───── Excerpted records ─────

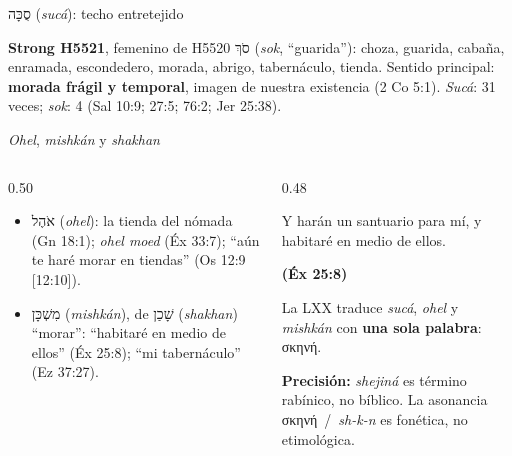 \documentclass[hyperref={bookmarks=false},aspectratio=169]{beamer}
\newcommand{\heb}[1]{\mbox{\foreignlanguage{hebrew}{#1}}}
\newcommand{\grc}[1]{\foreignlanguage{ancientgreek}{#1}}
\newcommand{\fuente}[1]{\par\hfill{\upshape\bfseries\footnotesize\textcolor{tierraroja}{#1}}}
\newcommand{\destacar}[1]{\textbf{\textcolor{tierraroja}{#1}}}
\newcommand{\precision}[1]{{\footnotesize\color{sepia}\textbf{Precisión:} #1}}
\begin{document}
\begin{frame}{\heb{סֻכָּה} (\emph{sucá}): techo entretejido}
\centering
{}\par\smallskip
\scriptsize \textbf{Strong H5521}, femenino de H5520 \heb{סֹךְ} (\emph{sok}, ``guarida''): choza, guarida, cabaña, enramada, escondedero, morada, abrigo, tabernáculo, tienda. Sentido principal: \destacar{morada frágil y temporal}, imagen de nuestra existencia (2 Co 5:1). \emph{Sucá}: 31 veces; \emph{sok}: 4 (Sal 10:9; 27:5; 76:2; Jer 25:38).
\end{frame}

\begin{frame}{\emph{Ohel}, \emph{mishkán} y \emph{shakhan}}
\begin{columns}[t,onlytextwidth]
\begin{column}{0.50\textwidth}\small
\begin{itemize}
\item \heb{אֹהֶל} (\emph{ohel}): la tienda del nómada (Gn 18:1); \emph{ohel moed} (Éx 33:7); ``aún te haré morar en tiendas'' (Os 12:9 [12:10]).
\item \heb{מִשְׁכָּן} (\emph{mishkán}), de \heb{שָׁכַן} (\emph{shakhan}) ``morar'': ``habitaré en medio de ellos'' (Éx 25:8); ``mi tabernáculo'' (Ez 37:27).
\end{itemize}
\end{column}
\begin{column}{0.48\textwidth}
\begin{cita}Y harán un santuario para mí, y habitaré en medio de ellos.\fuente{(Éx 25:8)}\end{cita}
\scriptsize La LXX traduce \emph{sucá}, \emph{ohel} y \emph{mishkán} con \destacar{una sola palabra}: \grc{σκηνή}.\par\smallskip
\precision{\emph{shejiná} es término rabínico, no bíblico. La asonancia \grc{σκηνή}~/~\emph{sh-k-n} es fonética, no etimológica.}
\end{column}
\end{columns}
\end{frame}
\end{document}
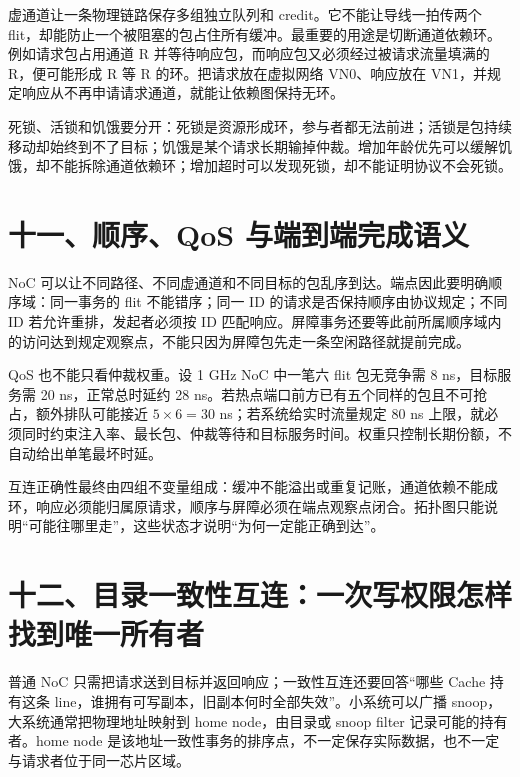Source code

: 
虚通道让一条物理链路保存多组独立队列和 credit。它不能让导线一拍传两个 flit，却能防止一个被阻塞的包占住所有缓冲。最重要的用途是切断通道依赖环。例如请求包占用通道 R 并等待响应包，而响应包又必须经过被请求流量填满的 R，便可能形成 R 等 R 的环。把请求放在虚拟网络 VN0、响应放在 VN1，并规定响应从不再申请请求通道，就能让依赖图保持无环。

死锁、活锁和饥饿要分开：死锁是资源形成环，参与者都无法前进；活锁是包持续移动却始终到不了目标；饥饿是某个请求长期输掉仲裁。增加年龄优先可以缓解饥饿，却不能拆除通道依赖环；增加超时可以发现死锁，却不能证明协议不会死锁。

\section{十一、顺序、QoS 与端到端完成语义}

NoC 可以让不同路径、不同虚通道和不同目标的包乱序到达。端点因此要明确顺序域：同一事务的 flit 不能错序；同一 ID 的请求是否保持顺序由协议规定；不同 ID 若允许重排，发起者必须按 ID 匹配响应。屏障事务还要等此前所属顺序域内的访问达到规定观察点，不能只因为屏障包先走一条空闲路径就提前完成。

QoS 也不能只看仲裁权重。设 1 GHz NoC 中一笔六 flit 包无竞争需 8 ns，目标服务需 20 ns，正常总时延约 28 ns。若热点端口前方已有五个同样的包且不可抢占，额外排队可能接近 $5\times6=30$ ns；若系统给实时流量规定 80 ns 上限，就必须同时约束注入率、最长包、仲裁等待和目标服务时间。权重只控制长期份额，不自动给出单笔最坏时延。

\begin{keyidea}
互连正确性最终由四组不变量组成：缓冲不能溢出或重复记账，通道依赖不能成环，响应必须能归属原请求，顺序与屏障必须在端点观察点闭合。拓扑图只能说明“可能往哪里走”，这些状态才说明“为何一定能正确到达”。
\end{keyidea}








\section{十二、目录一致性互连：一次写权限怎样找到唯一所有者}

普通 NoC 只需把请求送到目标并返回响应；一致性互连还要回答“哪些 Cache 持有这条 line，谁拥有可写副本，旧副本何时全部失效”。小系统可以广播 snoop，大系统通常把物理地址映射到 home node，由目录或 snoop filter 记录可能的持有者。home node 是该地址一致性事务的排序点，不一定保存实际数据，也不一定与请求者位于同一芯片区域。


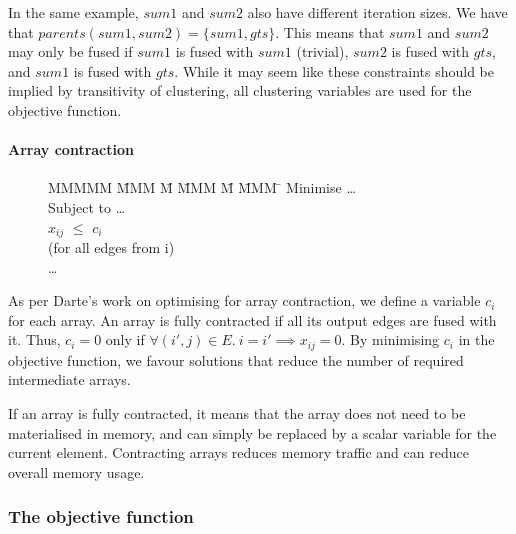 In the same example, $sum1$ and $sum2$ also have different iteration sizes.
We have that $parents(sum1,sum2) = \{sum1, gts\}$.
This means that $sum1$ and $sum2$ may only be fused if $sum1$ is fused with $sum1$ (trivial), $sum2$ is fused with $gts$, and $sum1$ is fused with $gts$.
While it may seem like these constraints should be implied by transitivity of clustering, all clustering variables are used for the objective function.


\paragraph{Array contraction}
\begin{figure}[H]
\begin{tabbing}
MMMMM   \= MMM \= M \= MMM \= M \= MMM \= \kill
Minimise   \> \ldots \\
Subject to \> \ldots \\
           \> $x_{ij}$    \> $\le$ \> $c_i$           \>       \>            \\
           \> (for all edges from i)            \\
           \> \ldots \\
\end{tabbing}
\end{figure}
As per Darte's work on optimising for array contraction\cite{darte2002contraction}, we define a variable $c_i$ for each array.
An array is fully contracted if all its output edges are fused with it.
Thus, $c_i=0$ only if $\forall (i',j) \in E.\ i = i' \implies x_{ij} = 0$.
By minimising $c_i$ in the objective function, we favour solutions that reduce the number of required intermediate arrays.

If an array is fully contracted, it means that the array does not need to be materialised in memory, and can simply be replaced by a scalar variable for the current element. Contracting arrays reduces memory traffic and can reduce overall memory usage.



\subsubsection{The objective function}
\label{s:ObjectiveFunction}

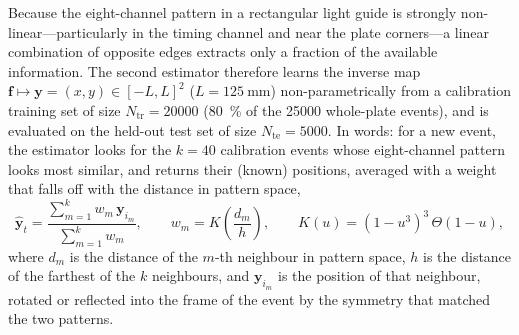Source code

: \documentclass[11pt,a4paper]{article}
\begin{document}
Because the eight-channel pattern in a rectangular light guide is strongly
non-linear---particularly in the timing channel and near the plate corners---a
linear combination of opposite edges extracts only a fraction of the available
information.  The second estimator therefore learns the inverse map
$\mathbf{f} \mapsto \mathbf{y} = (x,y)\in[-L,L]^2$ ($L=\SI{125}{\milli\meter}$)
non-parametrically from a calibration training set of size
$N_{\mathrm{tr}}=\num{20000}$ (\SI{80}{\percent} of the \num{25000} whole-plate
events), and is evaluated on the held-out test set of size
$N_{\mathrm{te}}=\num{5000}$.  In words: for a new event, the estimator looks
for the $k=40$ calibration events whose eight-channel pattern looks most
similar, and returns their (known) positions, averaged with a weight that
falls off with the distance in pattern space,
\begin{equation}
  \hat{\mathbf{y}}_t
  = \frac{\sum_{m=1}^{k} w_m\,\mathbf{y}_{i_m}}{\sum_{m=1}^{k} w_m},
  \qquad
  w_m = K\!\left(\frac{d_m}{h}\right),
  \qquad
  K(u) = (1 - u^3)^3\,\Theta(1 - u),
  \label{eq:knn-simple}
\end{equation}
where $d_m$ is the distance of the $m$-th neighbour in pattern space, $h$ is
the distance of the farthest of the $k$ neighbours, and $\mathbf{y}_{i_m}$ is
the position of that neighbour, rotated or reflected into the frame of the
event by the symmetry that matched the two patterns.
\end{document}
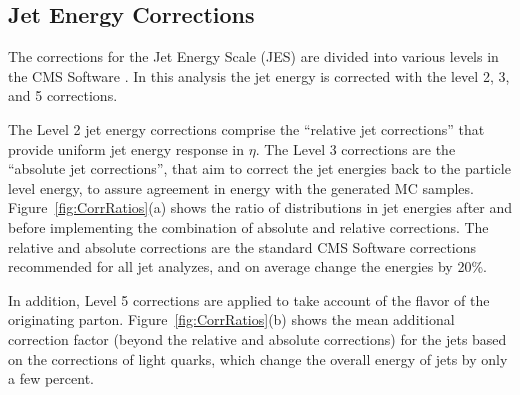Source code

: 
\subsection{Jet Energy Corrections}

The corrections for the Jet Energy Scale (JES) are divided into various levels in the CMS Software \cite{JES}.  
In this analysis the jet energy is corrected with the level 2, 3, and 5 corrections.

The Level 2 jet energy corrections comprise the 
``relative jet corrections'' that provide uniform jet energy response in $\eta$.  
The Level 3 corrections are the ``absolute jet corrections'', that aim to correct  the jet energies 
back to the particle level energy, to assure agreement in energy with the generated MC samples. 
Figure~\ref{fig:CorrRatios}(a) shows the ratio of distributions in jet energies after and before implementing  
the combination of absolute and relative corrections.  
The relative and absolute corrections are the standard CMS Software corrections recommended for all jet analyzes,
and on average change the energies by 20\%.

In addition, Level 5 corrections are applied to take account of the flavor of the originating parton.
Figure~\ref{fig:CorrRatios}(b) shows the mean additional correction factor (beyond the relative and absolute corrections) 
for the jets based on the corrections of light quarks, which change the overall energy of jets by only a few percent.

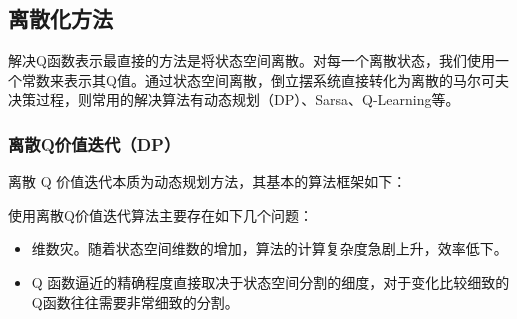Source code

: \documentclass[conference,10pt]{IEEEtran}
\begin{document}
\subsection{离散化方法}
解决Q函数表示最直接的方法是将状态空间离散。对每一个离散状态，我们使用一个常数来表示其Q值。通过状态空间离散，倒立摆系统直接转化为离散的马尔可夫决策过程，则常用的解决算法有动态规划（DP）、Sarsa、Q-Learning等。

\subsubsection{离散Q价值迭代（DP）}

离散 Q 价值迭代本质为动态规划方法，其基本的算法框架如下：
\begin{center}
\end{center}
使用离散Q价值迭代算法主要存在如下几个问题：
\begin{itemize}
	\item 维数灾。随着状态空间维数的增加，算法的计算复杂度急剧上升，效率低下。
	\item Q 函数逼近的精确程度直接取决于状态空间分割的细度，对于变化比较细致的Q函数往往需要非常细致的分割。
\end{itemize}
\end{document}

─────

● **Your goal**
Could you return the lines in the entries above that contain "channel"?

● **Written solution**
Because the eight-channel pattern in a rectangular light guide is strongly
non-linear---particularly in the timing channel and near the plate corners---a
for the $k=40$ calibration events whose eight-channel pattern looks most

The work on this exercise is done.